Copy each line of the records that includes "documentclass".

**Plain-text document sources:**
★ ★ ★ ★ ★ ★ ★

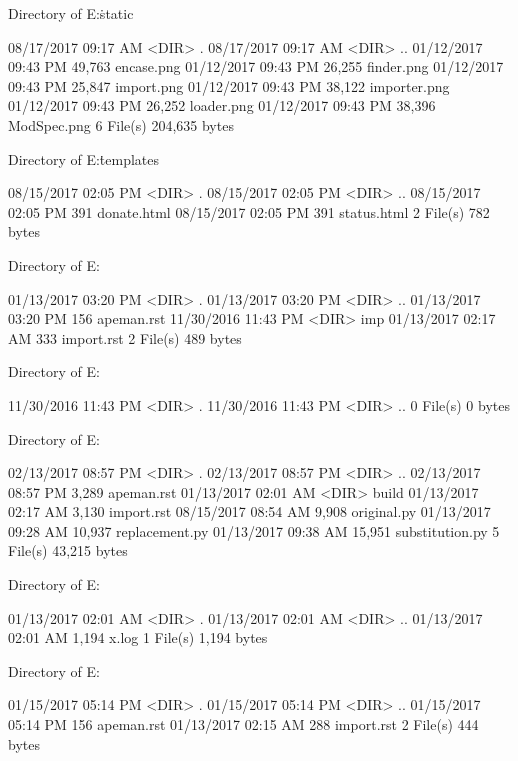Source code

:  Directory of E:\Python\apeman\docs\.static\figures\structure

08/17/2017  09:17 AM    <DIR>          .
08/17/2017  09:17 AM    <DIR>          ..
01/12/2017  09:43 PM            49,763 encase.png
01/12/2017  09:43 PM            26,255 finder.png
01/12/2017  09:43 PM            25,847 import.png
01/12/2017  09:43 PM            38,122 importer.png
01/12/2017  09:43 PM            26,252 loader.png
01/12/2017  09:43 PM            38,396 ModSpec.png
               6 File(s)        204,635 bytes

 Directory of E:\Python\apeman\docs\.templates

08/15/2017  02:05 PM    <DIR>          .
08/15/2017  02:05 PM    <DIR>          ..
08/15/2017  02:05 PM               391 donate.html
08/15/2017  02:05 PM               391 status.html
               2 File(s)            782 bytes

 Directory of E:\Python\apeman\docs{}

01/13/2017  03:20 PM    <DIR>          .
01/13/2017  03:20 PM    <DIR>          ..
01/13/2017  03:20 PM               156 apeman.rst
11/30/2016  11:43 PM    <DIR>          imp
01/13/2017  02:17 AM               333 import.rst
               2 File(s)            489 bytes

 Directory of E:\Python\apeman\docs{}\imp

11/30/2016  11:43 PM    <DIR>          .
11/30/2016  11:43 PM    <DIR>          ..
               0 File(s)              0 bytes

 Directory of E:\Python\apeman\docs{}

02/13/2017  08:57 PM    <DIR>          .
02/13/2017  08:57 PM    <DIR>          ..
02/13/2017  08:57 PM             3,289 apeman.rst
01/13/2017  02:01 AM    <DIR>          build
01/13/2017  02:17 AM             3,130 import.rst
08/15/2017  08:54 AM             9,908 original.py
01/13/2017  09:28 AM            10,937 replacement.py
01/13/2017  09:38 AM            15,951 substitution.py
               5 File(s)         43,215 bytes

 Directory of E:\Python\apeman\docs{}\build

01/13/2017  02:01 AM    <DIR>          .
01/13/2017  02:01 AM    <DIR>          ..
01/13/2017  02:01 AM             1,194 x.log
               1 File(s)          1,194 bytes

 Directory of E:\Python\apeman\docs{}

01/15/2017  05:14 PM    <DIR>          .
01/15/2017  05:14 PM    <DIR>          ..
01/15/2017  05:14 PM               156 apeman.rst
01/13/2017  02:15 AM               288 import.rst
               2 File(s)            444 bytes

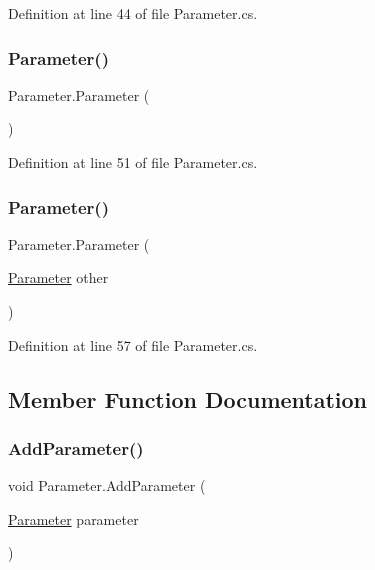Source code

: Definition at line 44 of file Parameter.\+cs.

\mbox{\label{class_parameter_a77021d9f8462136ddac5b1bcf75af72e}} 
\subsubsection{\texorpdfstring{Parameter()}{Parameter()}\hspace{0.1cm}{\footnotesize\ttfamily [4/5]}}
{\footnotesize\ttfamily Parameter.\+Parameter (\begin{DoxyParamCaption}{ }\end{DoxyParamCaption})}



Definition at line 51 of file Parameter.\+cs.

\mbox{\label{class_parameter_a35b2ff8d912489cf358b4d69d39f55a0}} 
\subsubsection{\texorpdfstring{Parameter()}{Parameter()}\hspace{0.1cm}{\footnotesize\ttfamily [5/5]}}
{\footnotesize\ttfamily Parameter.\+Parameter (\begin{DoxyParamCaption}\item[{\hyperlink{class_parameter}{Parameter}}]{other }\end{DoxyParamCaption})}



Definition at line 57 of file Parameter.\+cs.



\subsection{Member Function Documentation}
\mbox{\label{class_parameter_a0aa6dd5ff84c7809a29c52f335af609f}} 
\subsubsection{\texorpdfstring{Add\+Parameter()}{AddParameter()}}
{\footnotesize\ttfamily void Parameter.\+Add\+Parameter (\begin{DoxyParamCaption}\item[{\hyperlink{class_parameter}{Parameter}}]{parameter }\end{DoxyParamCaption})}



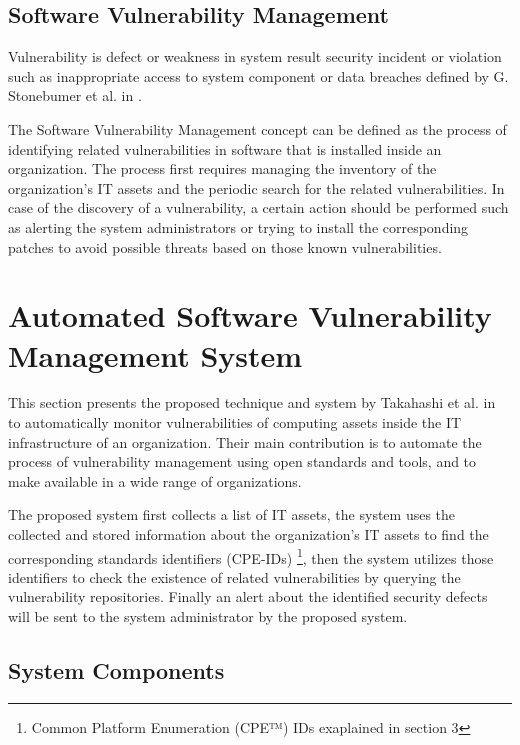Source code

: \documentclass{llncs}
\begin{document}
         
\subsection{Software Vulnerability Management}

\par Vulnerability is defect or weakness in system result security incident or violation such as inappropriate access to system component or data breaches defined by G. Stonebumer et al. in \cite{vuln}.  

\par The Software Vulnerability Management concept can be defined as the process of identifying related vulnerabilities in software that is installed inside an organization. The process first requires managing the inventory of the organization's IT assets and the periodic search for the related vulnerabilities. In case of the discovery of a vulnerability, a certain action should be performed such as alerting the system administrators or trying to install the corresponding patches to avoid possible threats based on those known vulnerabilities. 



   
\section{Automated Software Vulnerability Management System}

\par This section presents the proposed technique and system by Takahashi et al. in \cite{paper1} to automatically monitor vulnerabilities of computing assets inside the IT infrastructure of an organization. Their main contribution is to automate the process of vulnerability management using open standards and tools, and to make available in a wide range of organizations.
\par
 The proposed system first collects a list of IT assets, the system uses the collected and stored information about the organization's IT assets to find the corresponding standards identifiers (CPE-IDs) \footnote{ Common Platform Enumeration (CPE™) IDs exaplained in section 3}, then the system utilizes those identifiers to check the existence of related vulnerabilities by querying the vulnerability repositories. Finally an alert about the identified security defects will be sent to the system administrator by the proposed system.
    
\subsection{System Components}
\end{document}
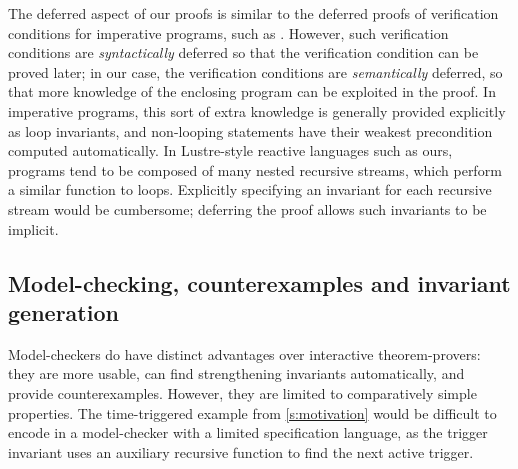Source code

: 


The deferred aspect of our proofs is similar to the deferred proofs of verification conditions for imperative programs, such as \cite{oconnor2019deferring}.
However, such verification conditions are \emph{syntactically} deferred so that the verification condition can be proved later; in our case, the verification conditions are \emph{semantically} deferred, so that more knowledge of the enclosing program can be exploited in the proof.
In imperative programs, this sort of extra knowledge is generally provided explicitly as loop invariants, and non-looping statements have their weakest precondition computed automatically.
In Lustre-style reactive languages such as ours, programs tend to be composed of many nested recursive streams, which perform a similar function to loops.
Explicitly specifying an invariant for each recursive stream would be cumbersome; deferring the proof allows such invariants to be implicit.

\subsection{Model-checking, counterexamples and invariant generation}
Model-checkers do have distinct advantages over interactive theorem-provers: they are more usable, can find strengthening invariants automatically, and provide counterexamples.
However, they are limited to comparatively simple properties.
The time-triggered example from \autoref{s:motivation} would be difficult to encode in a model-checker with a limited specification language, as the trigger invariant uses an auxiliary recursive function to find the next active trigger.

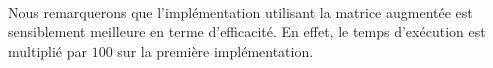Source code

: 

\\
Nous remarquerons que l'implémentation utilisant la matrice augmentée est sensiblement meilleure en terme d'efficacité. En effet, le temps d'exécution est multiplié par $100$ sur la première implémentation.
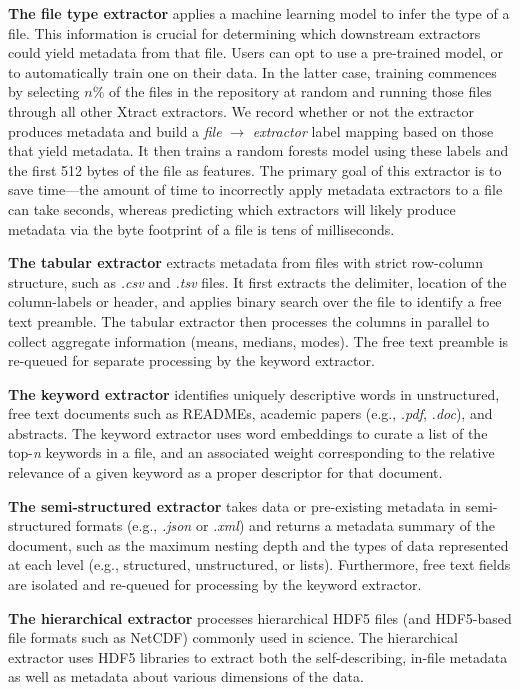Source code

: \documentclass[sigconf]{acmart}
\newcommand{\tyler}[1]{}
\newcommand{\kyle}[1]{}
\newcommand{\tyler}[1]{{\textcolor{cyan}{ tyler: #1 }}}
\newcommand{\kyle}[1]{{\textcolor{purple}{ Kyle: #1 }}}
\newcommand{\name}{Xtract}
\begin{document}
\textbf{The file type extractor} applies a machine learning model to 
infer the type of a file. This information is crucial for determining  which
downstream extractors could yield metadata from that file. 
Users can opt to use a pre-trained model, or to automatically train one on
their data. In the latter case, training commences by selecting $n$\% of the files in the 
repository at random and running those files through all other \name{} extractors. 
We record whether or not the extractor produces metadata and build a 
\emph{file} $\rightarrow$ \emph{extractor} label mapping based on those that yield metadata.
It then trains a random forests model using these labels and the first 512 bytes of the file as features.
The primary goal of this extractor is to save time---the amount of time to incorrectly apply metadata extractors to a 
file can take seconds, whereas predicting which extractors will likely produce metadata
via the byte footprint of a file is tens of milliseconds.

\textbf{The tabular extractor}
extracts metadata from files with strict row-column structure, 
such as \emph{.csv} and \emph{.tsv} files. It first extracts the 
delimiter, location of the column-labels or header, and applies binary search over the file to identify a free text 
preamble. The tabular extractor then processes the columns in parallel to collect aggregate information (means, medians, modes).
The free text preamble is re-queued for separate processing by the keyword extractor. 

\textbf{The keyword extractor} identifies uniquely descriptive words in unstructured, free text documents 
such as READMEs, academic papers 
(e.g., \emph{.pdf}, \emph{.doc}), and abstracts. The keyword extractor uses word embeddings to curate a list of the 
top-\emph{n} keywords in a file, and an associated weight corresponding to the relative relevance of a given keyword as a 
proper descriptor for that document. 

\textbf{The semi-structured extractor} takes data or pre-existing metadata in semi-structured formats 
(e.g., \emph{.json} or \emph{.xml}) and returns a metadata summary of the document, 
such as the maximum nesting depth and the types of data represented at each
level (e.g., structured, unstructured, or lists). Furthermore, free text fields are isolated and re-queued for processing
by the keyword extractor. 

\textbf{The hierarchical extractor} processes hierarchical HDF5 files 
(and HDF5-based file formats such as NetCDF) commonly 
used in science. The hierarchical extractor uses HDF5 libraries to extract both the self-describing, in-file metadata 
as well as metadata about various dimensions of the data. 
\end{document}
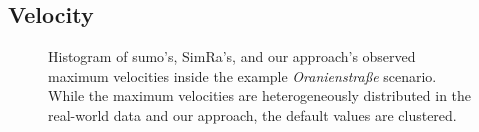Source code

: \subsection{Velocity}
\label{subsec:velocity_evaluation}
\begin{figure}
    \centering
    \hfill
    \caption{%
        Histogram of \ac{sumo}'s, SimRa's, and our approach's observed maximum velocities inside the example \textit{Oranienstraße} scenario.
        While the maximum velocities are heterogeneously distributed in the real-world data and our approach, the default values are clustered.
    }%
    \label{fig:eval_velo}
\end{figure}

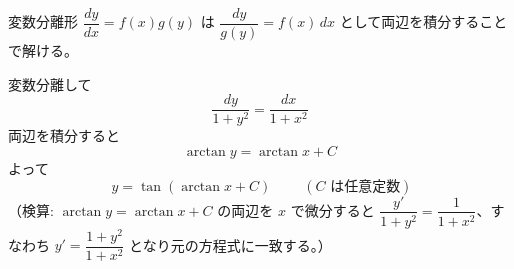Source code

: 
変数分離形 $\dfrac{dy}{dx} = f(x)g(y)$ は $\dfrac{dy}{g(y)} = f(x)\,dx$ として両辺を積分することで解ける。

変数分離して
\[
\frac{dy}{1+y^{2}} = \frac{dx}{1+x^{2}}
\]
両辺を積分すると
\[
\arctan y = \arctan x + C
\]
よって
\[
\boxed{\; y = \tan(\arctan x + C) \;}
\qquad (C \text{ は任意定数})
\]
（検算: $\arctan y = \arctan x + C$ の両辺を $x$ で微分すると $\dfrac{y'}{1+y^{2}} = \dfrac{1}{1+x^{2}}$、すなわち $y' = \dfrac{1+y^{2}}{1+x^{2}}$ となり元の方程式に一致する。）
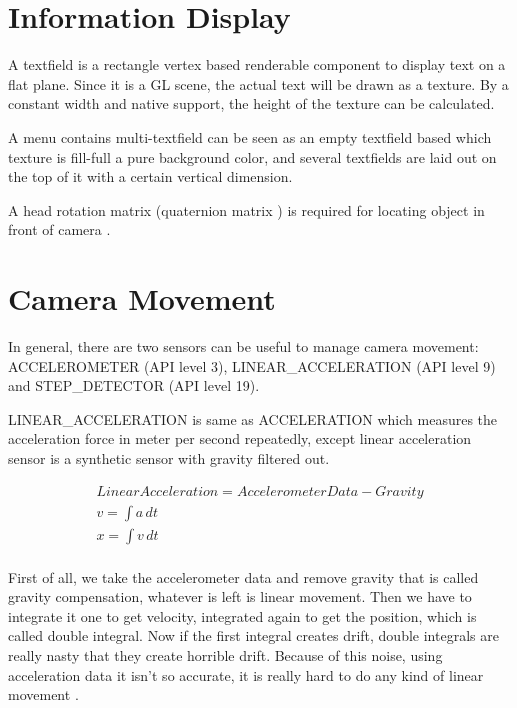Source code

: \section{Information Display}

A textfield is a rectangle vertex based renderable component to display text on a flat plane. Since it is a GL scene, the actual text will be drawn as a texture. By a constant width and native  support, the height of the texture can be calculated. 

A menu contains multi-textfield can be seen as an empty textfield based which texture is fill-full a pure background color, and several  textfields are laid out on the top of it with a certain vertical dimension.

A head rotation matrix (quaternion matrix \parencite{jvv.quaternions.2013}) is required for locating object in front of camera \parencite{mathworks.quaternion-rotation.2016}.

\section{Camera Movement}

In general, there are two sensors can be useful to manage camera movement: ACCELEROMETER (API level 3), LINEAR\_ACCELERATION (API level 9) and STEP\_DETECTOR (API level 19). 

LINEAR\_ACCELERATION is same as ACCELERATION which measures the acceleration force in meter per second repeatedly, except linear acceleration sensor is a synthetic sensor with gravity filtered out. 

\[
\begin{array}{lr}
Linear Acceleration = Accelerometer Data - Gravity\\
v = \int a\,dt\\
x = \int v\,dt\\
\end{array}
\]

First of all, we take the accelerometer data and remove gravity that is called gravity compensation, whatever is left is linear movement. Then we have to integrate it one to get velocity, integrated again to get the position, which is called double integral. Now if the first integral creates drift, double integrals are really nasty that they create horrible drift. Because of this noise, using acceleration data it isn't so accurate, it is really hard to do any kind of linear movement \parencite{GoogleTechTalks.sensor-fusion.2010}.

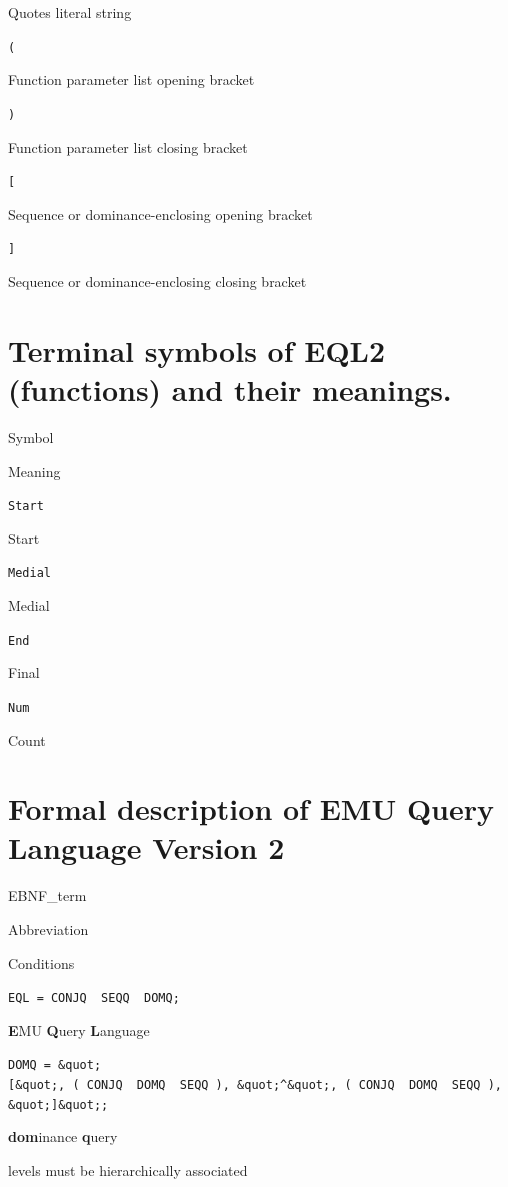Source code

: \documentclass[]{book}
\begin{document}
Quotes literal string

\texttt{(}

Function parameter list opening bracket

\texttt{)}

Function parameter list closing bracket

\texttt{{[}}

Sequence or dominance-enclosing opening bracket

\texttt{{]}}

Sequence or dominance-enclosing closing bracket

\hypertarget{terminal-symbols-of-eql2-functions-and-their-meanings.}{%
\section{Terminal symbols of EQL2 (functions) and their meanings.}\label{terminal-symbols-of-eql2-functions-and-their-meanings.}}

Symbol

Meaning

\texttt{Start}

Start

\texttt{Medial}

Medial

\texttt{End}

Final

\texttt{Num}

Count

\hypertarget{formal-description-of-emu-query-language-version-2}{%
\section{Formal description of EMU Query Language Version 2}\label{formal-description-of-emu-query-language-version-2}}

EBNF\_term

Abbreviation

Conditions

\texttt{EQL\ =\ CONJQ\ \textbar{}\ SEQQ\ \textbar{}\ DOMQ;}

\textbf{E}MU \textbf{Q}uery \textbf{L}anguage

\texttt{DOMQ\ =\ \&quot;{[}\&quot;,\ (\ CONJQ\ \textbar{}\ DOMQ\ \textbar{}\ SEQQ\ ),\ \&quot;\^{}\&quot;,\ (\ CONJQ\ \textbar{}\ DOMQ\ \textbar{}\ SEQQ\ ),\ \&quot;{]}\&quot;;}

\textbf{dom}inance \textbf{q}uery

levels must be hierarchically associated
\end{document}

★ ★ ★ ★ ★ ★ ★

**Exercise solution:**
: \documentclass{llncs}
: \documentclass[sigconf]{acmart}
: \documentclass[]{book}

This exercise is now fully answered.